US biotech Vivodyne has secured $40 million in Series A funding led by Khosla Ventures for its mission to eliminate the need for animal testing drug development. The company leverages robotics and AI to grow and analyze thousands of fully functional human tissues, directly addressing the biological mismatch that underpins the staggering 95% failure rate in human clinical trials following successful animal tests. The new funding, which builds on Vivodyne’s $38 million seed round, will enable the company to open a 23,000-square-foot fully robotic facility in South San Francisco.

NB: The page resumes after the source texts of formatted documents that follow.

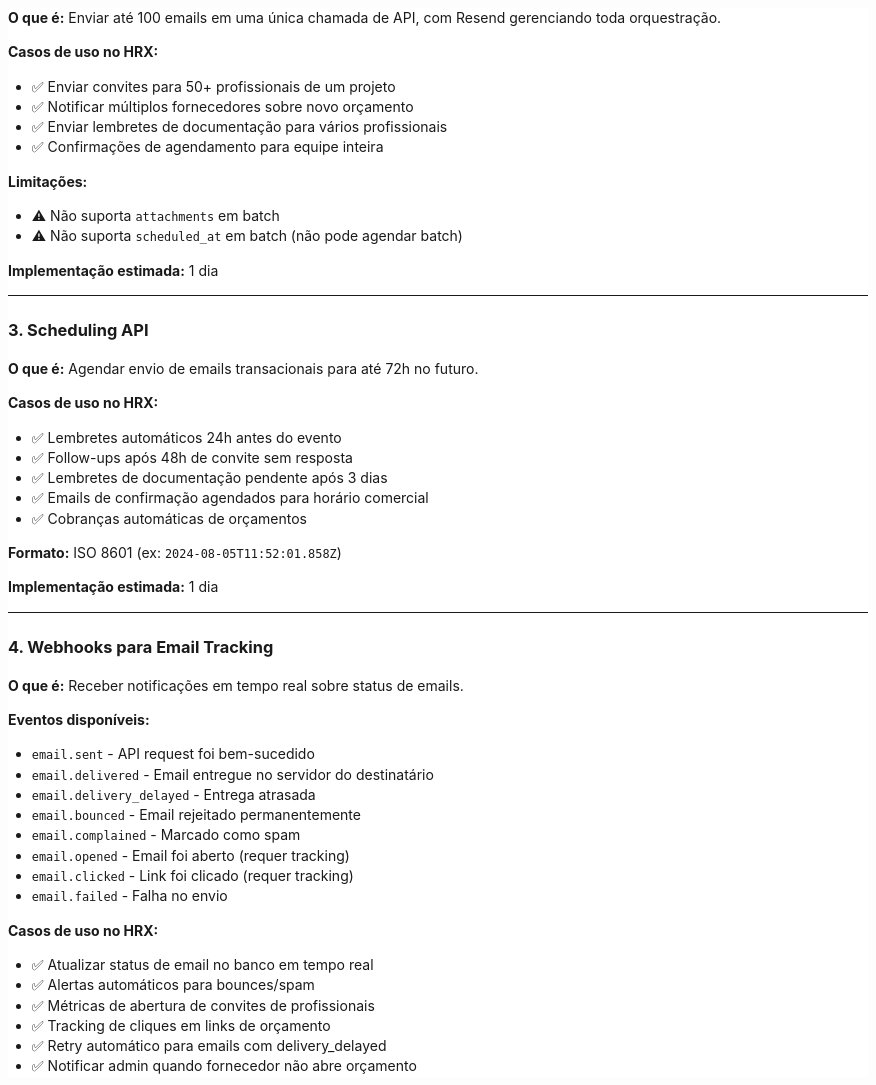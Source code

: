 **O que é:**
Enviar até 100 emails em uma única chamada de API, com Resend gerenciando toda orquestração.

**Casos de uso no HRX:**
- ✅ Enviar convites para 50+ profissionais de um projeto
- ✅ Notificar múltiplos fornecedores sobre novo orçamento
- ✅ Enviar lembretes de documentação para vários profissionais
- ✅ Confirmações de agendamento para equipe inteira

**Limitações:**
- ⚠️ Não suporta `attachments` em batch
- ⚠️ Não suporta `scheduled_at` em batch (não pode agendar batch)

**Implementação estimada:** 1 dia

---

### 3. **Scheduling API**

**O que é:**
Agendar envio de emails transacionais para até 72h no futuro.

**Casos de uso no HRX:**
- ✅ Lembretes automáticos 24h antes do evento
- ✅ Follow-ups após 48h de convite sem resposta
- ✅ Lembretes de documentação pendente após 3 dias
- ✅ Emails de confirmação agendados para horário comercial
- ✅ Cobranças automáticas de orçamentos

**Formato:** ISO 8601 (ex: `2024-08-05T11:52:01.858Z`)

**Implementação estimada:** 1 dia

---

### 4. **Webhooks para Email Tracking**

**O que é:**
Receber notificações em tempo real sobre status de emails.

**Eventos disponíveis:**
- `email.sent` - API request foi bem-sucedido
- `email.delivered` - Email entregue no servidor do destinatário
- `email.delivery_delayed` - Entrega atrasada
- `email.bounced` - Email rejeitado permanentemente
- `email.complained` - Marcado como spam
- `email.opened` - Email foi aberto (requer tracking)
- `email.clicked` - Link foi clicado (requer tracking)
- `email.failed` - Falha no envio

**Casos de uso no HRX:**
- ✅ Atualizar status de email no banco em tempo real
- ✅ Alertas automáticos para bounces/spam
- ✅ Métricas de abertura de convites de profissionais
- ✅ Tracking de cliques em links de orçamento
- ✅ Retry automático para emails com delivery_delayed
- ✅ Notificar admin quando fornecedor não abre orçamento
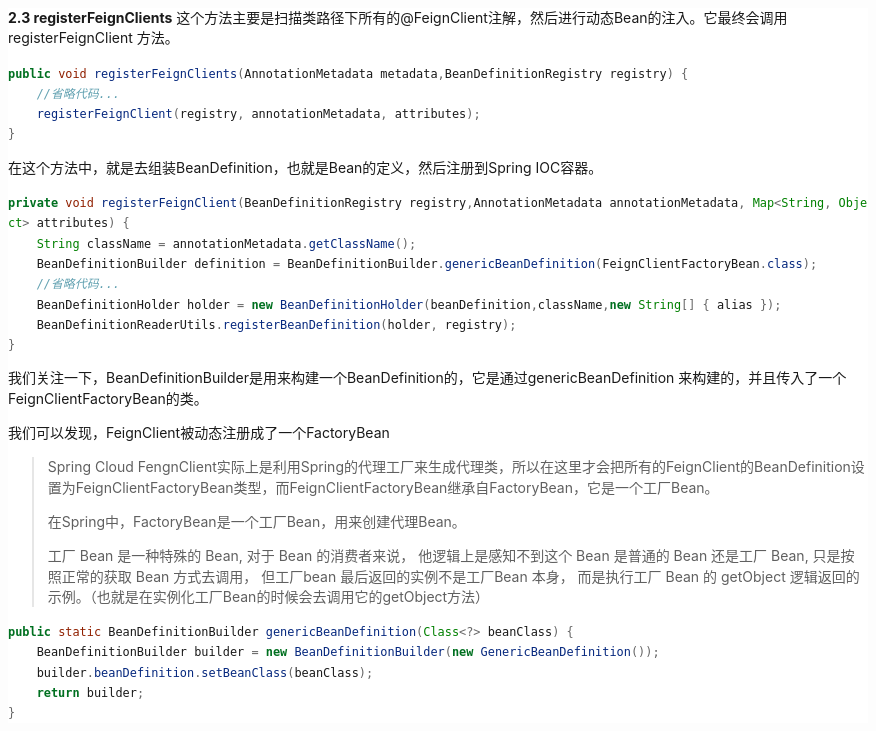 **2.3 registerFeignClients**
这个方法主要是扫描类路径下所有的@FeignClient注解，然后进行动态Bean的注入。它最终会调用 registerFeignClient 方法。



```java
public void registerFeignClients(AnnotationMetadata metadata,BeanDefinitionRegistry registry) {
    //省略代码...
    registerFeignClient(registry, annotationMetadata, attributes);
}
```









在这个方法中，就是去组装BeanDefinition，也就是Bean的定义，然后注册到Spring IOC容器。



```java
private void registerFeignClient(BeanDefinitionRegistry registry,AnnotationMetadata annotationMetadata, Map<String, Object> attributes) {
    String className = annotationMetadata.getClassName();
    BeanDefinitionBuilder definition = BeanDefinitionBuilder.genericBeanDefinition(FeignClientFactoryBean.class);
    //省略代码...
    BeanDefinitionHolder holder = new BeanDefinitionHolder(beanDefinition,className,new String[] { alias });
    BeanDefinitionReaderUtils.registerBeanDefinition(holder, registry);
}
```









我们关注一下，BeanDefinitionBuilder是用来构建一个BeanDefinition的，它是通过genericBeanDefinition 来构建的，并且传入了一个FeignClientFactoryBean的类。

我们可以发现，FeignClient被动态注册成了一个FactoryBean

> Spring Cloud FengnClient实际上是利用Spring的代理工厂来生成代理类，所以在这里才会把所有的FeignClient的BeanDefinition设置为FeignClientFactoryBean类型，而FeignClientFactoryBean继承自FactoryBean，它是一个工厂Bean。
>
> 在Spring中，FactoryBean是一个工厂Bean，用来创建代理Bean。
>
> 工厂 Bean 是一种特殊的 Bean, 对于 Bean 的消费者来说， 他逻辑上是感知不到这个 Bean 是普通的 Bean 还是工厂 Bean, 只是按照正常的获取 Bean 方式去调用， 但工厂bean 最后返回的实例不是工厂Bean 本身， 而是执行工厂 Bean 的 getObject 逻辑返回的示例。（也就是在实例化工厂Bean的时候会去调用它的getObject方法）



```java
public static BeanDefinitionBuilder genericBeanDefinition(Class<?> beanClass) {
    BeanDefinitionBuilder builder = new BeanDefinitionBuilder(new GenericBeanDefinition());
    builder.beanDefinition.setBeanClass(beanClass);
    return builder;
}
```
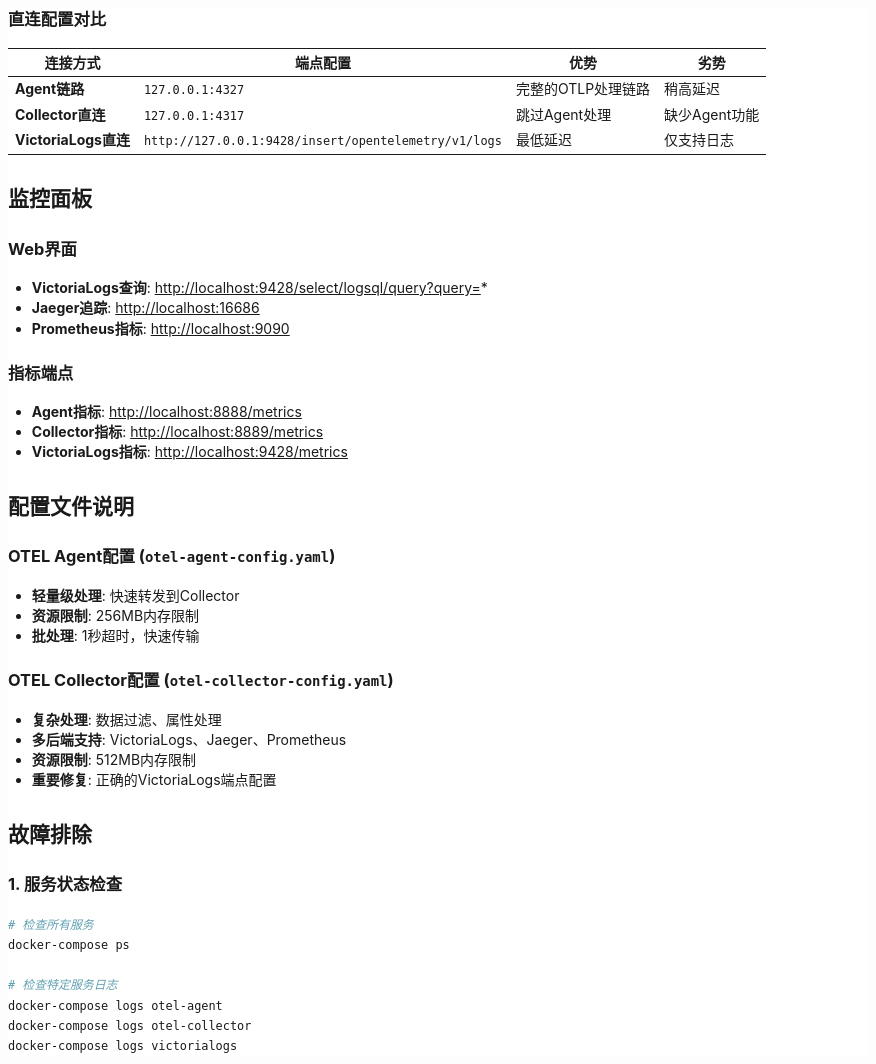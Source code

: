 ### 直连配置对比

| 连接方式 | 端点配置 | 优势 | 劣势 |
|----------|----------|------|------|
| **Agent链路** | `127.0.0.1:4327` | 完整的OTLP处理链路 | 稍高延迟 |
| **Collector直连** | `127.0.0.1:4317` | 跳过Agent处理 | 缺少Agent功能 |
| **VictoriaLogs直连** | `http://127.0.0.1:9428/insert/opentelemetry/v1/logs` | 最低延迟 | 仅支持日志 |

## 监控面板

### Web界面

- **VictoriaLogs查询**: <http://localhost:9428/select/logsql/query?query=>*
- **Jaeger追踪**: <http://localhost:16686>
- **Prometheus指标**: <http://localhost:9090>

### 指标端点

- **Agent指标**: <http://localhost:8888/metrics>
- **Collector指标**: <http://localhost:8889/metrics>
- **VictoriaLogs指标**: <http://localhost:9428/metrics>

## 配置文件说明

### OTEL Agent配置 (`otel-agent-config.yaml`)

- **轻量级处理**: 快速转发到Collector
- **资源限制**: 256MB内存限制
- **批处理**: 1秒超时，快速传输

### OTEL Collector配置 (`otel-collector-config.yaml`)

- **复杂处理**: 数据过滤、属性处理
- **多后端支持**: VictoriaLogs、Jaeger、Prometheus
- **资源限制**: 512MB内存限制
- **重要修复**: 正确的VictoriaLogs端点配置

## 故障排除

### 1. 服务状态检查

```bash
# 检查所有服务
docker-compose ps

# 检查特定服务日志
docker-compose logs otel-agent
docker-compose logs otel-collector
docker-compose logs victorialogs
```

Traditional preclinical drug development has long relied on animal models that, despite certain biological similarities to humans, routinely produce misleading results due to fundamental differences in disease manifestation and immune responses. Vivodyne’s approach replaces these inadequate models with large-scale, clinically predictive testing on complex human tissues. The company claims its platform’s ability to simulate human biology in vitro allows pharma companies to generate more accurate insights across all stages of drug development, from target discovery to safety and efficacy assessments.
Vivodyne co-founder and CEO Dr Andrei Georgescu told us how the technology holds potential in the growing longevity biotech sector.
“To date, all research into chronic diseases has been limited by the lack and scale of available human data,” he said. “We cannot effectively discover how to make humans live well beyond 100 years, by testing in mice with lifespans of one year. Now, Vivodyne is enabling large-scale research on lab-grown human organ tissues to produce massive amounts of new data and, hopefully, actionable insights from the pharmaceutical industry. The best way to understand how chronic diseases impact how humans age can only be addressed at by large-scale research based directly in human tissues.”
At the heart of Vivodyne’s innovation is its ability to produce and analyze over 10,000 independent human tissue experiments per robotic run. The tissues, which are significantly larger than traditional organoids, support high-resolution, multi-omic data collection including imaging, single-cell transcriptomics, and proteomics. These datasets reflect authentic human responses to drugs, allowing researchers to capture intricate disease states and immune dynamics that animal models simply cannot replicate.
Vivodyne says its system is capable of cultivating over 20 different human tissue types, including liver, lung, bone marrow, placenta, and lymph nodes, and can model a wide range of diseases such as cancer, fibrosis, autoimmune conditions, and infectious diseases. The company claims its platform is already being used by “most” leading pharmaceutical companies, who are leveraging it to de-risk clinical trials and improve drug candidate selection.
In addition to Khosla, the funding round included participation from new investors Lingotto Investment Management, Helena Capital, Fortius Ventures, alongside existing investors Kairos Ventures, CS Ventures, Bison Ventures, and MBX Capital.
“Robotics and AI are already starting to fundamentally change the healthcare landscape and Vivodyne is pioneering the way there,” said Vinod Khosla. “Using robotics and AI, Vivodyne can grow and test over 100,000 different whole human tissues automatically within two weeks, enabling pharma to achieve human-equivalent insights before committing billions of dollars to clinical trials.”